## Data records
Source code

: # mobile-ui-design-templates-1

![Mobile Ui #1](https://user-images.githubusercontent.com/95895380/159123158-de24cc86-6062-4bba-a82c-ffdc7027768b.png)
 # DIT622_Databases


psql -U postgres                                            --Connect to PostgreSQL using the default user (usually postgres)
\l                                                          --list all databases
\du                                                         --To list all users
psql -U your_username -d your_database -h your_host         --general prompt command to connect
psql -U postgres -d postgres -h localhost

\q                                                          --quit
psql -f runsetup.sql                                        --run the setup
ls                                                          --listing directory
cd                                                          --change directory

## Your assignment
Please print exactly the lines from the one containing "psql -U postgres -d postgres -h localhost" through the last line of the records, both included, and nothing else.

## Output of the exercise
psql -U postgres -d postgres -h localhost

\q                                                          --quit
psql -f runsetup.sql                                        --run the setup
ls                                                          --listing directory
cd                                                          --change directory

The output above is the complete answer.